Records to process:
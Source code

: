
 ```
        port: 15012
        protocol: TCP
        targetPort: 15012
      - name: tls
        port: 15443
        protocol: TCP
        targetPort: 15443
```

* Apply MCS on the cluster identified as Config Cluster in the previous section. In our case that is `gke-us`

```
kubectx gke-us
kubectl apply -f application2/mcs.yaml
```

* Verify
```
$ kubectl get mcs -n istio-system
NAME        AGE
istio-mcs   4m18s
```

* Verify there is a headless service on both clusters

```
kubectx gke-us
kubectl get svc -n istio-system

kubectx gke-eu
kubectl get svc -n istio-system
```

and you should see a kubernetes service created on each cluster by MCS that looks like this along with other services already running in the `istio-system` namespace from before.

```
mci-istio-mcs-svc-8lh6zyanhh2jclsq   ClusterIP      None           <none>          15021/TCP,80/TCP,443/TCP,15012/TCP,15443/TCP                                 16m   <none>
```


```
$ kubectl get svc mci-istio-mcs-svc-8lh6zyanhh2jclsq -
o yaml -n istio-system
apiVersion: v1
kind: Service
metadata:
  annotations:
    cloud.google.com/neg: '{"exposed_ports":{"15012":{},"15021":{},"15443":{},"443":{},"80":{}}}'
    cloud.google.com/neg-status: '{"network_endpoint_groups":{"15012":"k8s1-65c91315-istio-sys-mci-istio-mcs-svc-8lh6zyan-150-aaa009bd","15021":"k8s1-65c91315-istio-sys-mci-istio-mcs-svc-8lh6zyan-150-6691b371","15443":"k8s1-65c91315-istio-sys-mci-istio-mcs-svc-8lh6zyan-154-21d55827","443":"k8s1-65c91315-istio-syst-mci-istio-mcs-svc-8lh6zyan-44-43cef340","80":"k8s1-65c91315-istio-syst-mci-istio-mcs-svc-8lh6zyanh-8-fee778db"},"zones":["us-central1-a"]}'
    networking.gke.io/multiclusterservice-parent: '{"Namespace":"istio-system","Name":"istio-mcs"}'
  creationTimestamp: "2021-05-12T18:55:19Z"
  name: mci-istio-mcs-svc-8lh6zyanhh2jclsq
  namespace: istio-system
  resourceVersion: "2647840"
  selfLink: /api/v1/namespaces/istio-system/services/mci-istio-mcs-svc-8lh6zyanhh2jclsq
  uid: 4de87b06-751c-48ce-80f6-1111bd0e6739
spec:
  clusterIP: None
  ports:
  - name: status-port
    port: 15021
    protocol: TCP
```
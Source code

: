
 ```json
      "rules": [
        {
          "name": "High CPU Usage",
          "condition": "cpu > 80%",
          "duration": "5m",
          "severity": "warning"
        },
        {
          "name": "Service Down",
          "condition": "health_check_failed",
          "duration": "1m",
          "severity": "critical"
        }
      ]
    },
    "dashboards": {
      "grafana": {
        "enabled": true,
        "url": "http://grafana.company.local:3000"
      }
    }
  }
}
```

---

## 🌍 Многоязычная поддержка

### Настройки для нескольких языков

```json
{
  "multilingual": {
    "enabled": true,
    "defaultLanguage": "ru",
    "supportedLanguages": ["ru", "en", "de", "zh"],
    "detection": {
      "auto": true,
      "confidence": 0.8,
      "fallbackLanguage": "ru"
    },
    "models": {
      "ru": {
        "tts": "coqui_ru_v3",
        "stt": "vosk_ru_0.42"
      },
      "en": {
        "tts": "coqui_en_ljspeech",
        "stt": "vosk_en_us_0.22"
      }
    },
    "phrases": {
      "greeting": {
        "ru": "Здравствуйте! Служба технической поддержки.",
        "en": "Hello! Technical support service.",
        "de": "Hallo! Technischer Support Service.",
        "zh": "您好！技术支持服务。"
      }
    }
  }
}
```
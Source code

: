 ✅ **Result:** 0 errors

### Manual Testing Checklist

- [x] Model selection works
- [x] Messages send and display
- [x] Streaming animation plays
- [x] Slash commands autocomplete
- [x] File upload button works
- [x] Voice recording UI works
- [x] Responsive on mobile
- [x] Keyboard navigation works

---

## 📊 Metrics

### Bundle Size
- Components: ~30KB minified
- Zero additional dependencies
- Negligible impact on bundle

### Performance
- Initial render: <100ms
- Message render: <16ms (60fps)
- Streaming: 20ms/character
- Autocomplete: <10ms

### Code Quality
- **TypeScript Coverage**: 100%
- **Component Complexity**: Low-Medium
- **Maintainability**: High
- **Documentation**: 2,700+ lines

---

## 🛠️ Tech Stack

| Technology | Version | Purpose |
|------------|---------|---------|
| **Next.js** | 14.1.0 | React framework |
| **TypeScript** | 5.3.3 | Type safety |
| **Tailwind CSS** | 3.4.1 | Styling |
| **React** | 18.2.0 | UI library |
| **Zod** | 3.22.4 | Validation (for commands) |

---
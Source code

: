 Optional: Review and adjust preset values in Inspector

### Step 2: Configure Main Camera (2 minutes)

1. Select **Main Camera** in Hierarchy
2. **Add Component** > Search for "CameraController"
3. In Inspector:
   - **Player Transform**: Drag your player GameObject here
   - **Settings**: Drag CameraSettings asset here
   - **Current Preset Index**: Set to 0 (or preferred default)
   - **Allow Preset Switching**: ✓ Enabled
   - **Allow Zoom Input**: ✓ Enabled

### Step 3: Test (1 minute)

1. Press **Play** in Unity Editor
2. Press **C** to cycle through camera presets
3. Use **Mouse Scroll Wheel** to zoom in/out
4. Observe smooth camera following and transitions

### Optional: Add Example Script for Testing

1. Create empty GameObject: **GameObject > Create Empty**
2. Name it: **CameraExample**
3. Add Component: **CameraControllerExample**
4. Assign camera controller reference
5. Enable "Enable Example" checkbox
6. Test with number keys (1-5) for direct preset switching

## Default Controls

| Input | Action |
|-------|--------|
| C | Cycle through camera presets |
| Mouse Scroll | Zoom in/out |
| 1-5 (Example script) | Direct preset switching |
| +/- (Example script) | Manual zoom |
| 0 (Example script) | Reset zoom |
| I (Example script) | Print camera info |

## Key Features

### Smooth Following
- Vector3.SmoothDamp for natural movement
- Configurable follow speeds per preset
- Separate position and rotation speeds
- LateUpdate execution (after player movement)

Brief:
From the first line to the last, reproduce the data above exactly.

Answer below:
Source code

:
 ```
        port: 15012
        protocol: TCP
        targetPort: 15012
      - name: tls
        port: 15443
        protocol: TCP
        targetPort: 15443
```

* Apply MCS on the cluster identified as Config Cluster in the previous section. In our case that is `gke-us`

```
kubectx gke-us
kubectl apply -f application2/mcs.yaml
```

* Verify
```
$ kubectl get mcs -n istio-system
NAME        AGE
istio-mcs   4m18s
```

* Verify there is a headless service on both clusters

```
kubectx gke-us
kubectl get svc -n istio-system

kubectx gke-eu
kubectl get svc -n istio-system
```

and you should see a kubernetes service created on each cluster by MCS that looks like this along with other services already running in the `istio-system` namespace from before.

```
mci-istio-mcs-svc-8lh6zyanhh2jclsq   ClusterIP      None           <none>          15021/TCP,80/TCP,443/TCP,15012/TCP,15443/TCP                                 16m   <none>
```


```
$ kubectl get svc mci-istio-mcs-svc-8lh6zyanhh2jclsq -
o yaml -n istio-system
apiVersion: v1
kind: Service
metadata:
  annotations:
    cloud.google.com/neg: '{"exposed_ports":{"15012":{},"15021":{},"15443":{},"443":{},"80":{}}}'
    cloud.google.com/neg-status: '{"network_endpoint_groups":{"15012":"k8s1-65c91315-istio-sys-mci-istio-mcs-svc-8lh6zyan-150-aaa009bd","15021":"k8s1-65c91315-istio-sys-mci-istio-mcs-svc-8lh6zyan-150-6691b371","15443":"k8s1-65c91315-istio-sys-mci-istio-mcs-svc-8lh6zyan-154-21d55827","443":"k8s1-65c91315-istio-syst-mci-istio-mcs-svc-8lh6zyan-44-43cef340","80":"k8s1-65c91315-istio-syst-mci-istio-mcs-svc-8lh6zyanh-8-fee778db"},"zones":["us-central1-a"]}'
    networking.gke.io/multiclusterservice-parent: '{"Namespace":"istio-system","Name":"istio-mcs"}'
  creationTimestamp: "2021-05-12T18:55:19Z"
  name: mci-istio-mcs-svc-8lh6zyanhh2jclsq
  namespace: istio-system
  resourceVersion: "2647840"
  selfLink: /api/v1/namespaces/istio-system/services/mci-istio-mcs-svc-8lh6zyanhh2jclsq
  uid: 4de87b06-751c-48ce-80f6-1111bd0e6739
spec:
  clusterIP: None
  ports:
  - name: status-port
    port: 15021
    protocol: TCP
```
Source code

:
 ```json
      "rules": [
        {
          "name": "High CPU Usage",
          "condition": "cpu > 80%",
          "duration": "5m",
          "severity": "warning"
        },
        {
          "name": "Service Down",
          "condition": "health_check_failed",
          "duration": "1m",
          "severity": "critical"
        }
      ]
    },
    "dashboards": {
      "grafana": {
        "enabled": true,
        "url": "http://grafana.company.local:3000"
      }
    }
  }
}
```

---

## 🌍 Многоязычная поддержка

### Настройки для нескольких языков

```json
{
  "multilingual": {
    "enabled": true,
    "defaultLanguage": "ru",
    "supportedLanguages": ["ru", "en", "de", "zh"],
    "detection": {
      "auto": true,
      "confidence": 0.8,
      "fallbackLanguage": "ru"
    },
    "models": {
      "ru": {
        "tts": "coqui_ru_v3",
        "stt": "vosk_ru_0.42"
      },
      "en": {
        "tts": "coqui_en_ljspeech",
        "stt": "vosk_en_us_0.22"
      }
    },
    "phrases": {
      "greeting": {
        "ru": "Здравствуйте! Служба технической поддержки.",
        "en": "Hello! Technical support service.",
        "de": "Hallo! Technischer Support Service.",
        "zh": "您好！技术支持服务。"
      }
    }
  }
}
```
Source code

: ✅ **Result:** 0 errors

### Manual Testing Checklist

- [x] Model selection works
- [x] Messages send and display
- [x] Streaming animation plays
- [x] Slash commands autocomplete
- [x] File upload button works
- [x] Voice recording UI works
- [x] Responsive on mobile
- [x] Keyboard navigation works

---

## 📊 Metrics

### Bundle Size
- Components: ~30KB minified
- Zero additional dependencies
- Negligible impact on bundle

### Performance
- Initial render: <100ms
- Message render: <16ms (60fps)
- Streaming: 20ms/character
- Autocomplete: <10ms

### Code Quality
- **TypeScript Coverage**: 100%
- **Component Complexity**: Low-Medium
- **Maintainability**: High
- **Documentation**: 2,700+ lines

---

## 🛠️ Tech Stack

| Technology | Version | Purpose |
|------------|---------|---------|
| **Next.js** | 14.1.0 | React framework |
| **TypeScript** | 5.3.3 | Type safety |
| **Tailwind CSS** | 3.4.1 | Styling |
| **React** | 18.2.0 | UI library |
| **Zod** | 3.22.4 | Validation (for commands) |

---
Source code

: Optional: Review and adjust preset values in Inspector

### Step 2: Configure Main Camera (2 minutes)

1. Select **Main Camera** in Hierarchy
2. **Add Component** > Search for "CameraController"
3. In Inspector:
   - **Player Transform**: Drag your player GameObject here
   - **Settings**: Drag CameraSettings asset here
   - **Current Preset Index**: Set to 0 (or preferred default)
   - **Allow Preset Switching**: ✓ Enabled
   - **Allow Zoom Input**: ✓ Enabled

### Step 3: Test (1 minute)

1. Press **Play** in Unity Editor
2. Press **C** to cycle through camera presets
3. Use **Mouse Scroll Wheel** to zoom in/out
4. Observe smooth camera following and transitions

### Optional: Add Example Script for Testing

1. Create empty GameObject: **GameObject > Create Empty**
2. Name it: **CameraExample**
3. Add Component: **CameraControllerExample**
4. Assign camera controller reference
5. Enable "Enable Example" checkbox
6. Test with number keys (1-5) for direct preset switching

## Default Controls

| Input | Action |
|-------|--------|
| C | Cycle through camera presets |
| Mouse Scroll | Zoom in/out |
| 1-5 (Example script) | Direct preset switching |
| +/- (Example script) | Manual zoom |
| 0 (Example script) | Reset zoom |
| I (Example script) | Print camera info |

## Key Features

### Smooth Following
- Vector3.SmoothDamp for natural movement
- Configurable follow speeds per preset
- Separate position and rotation speeds
- LateUpdate execution (after player movement)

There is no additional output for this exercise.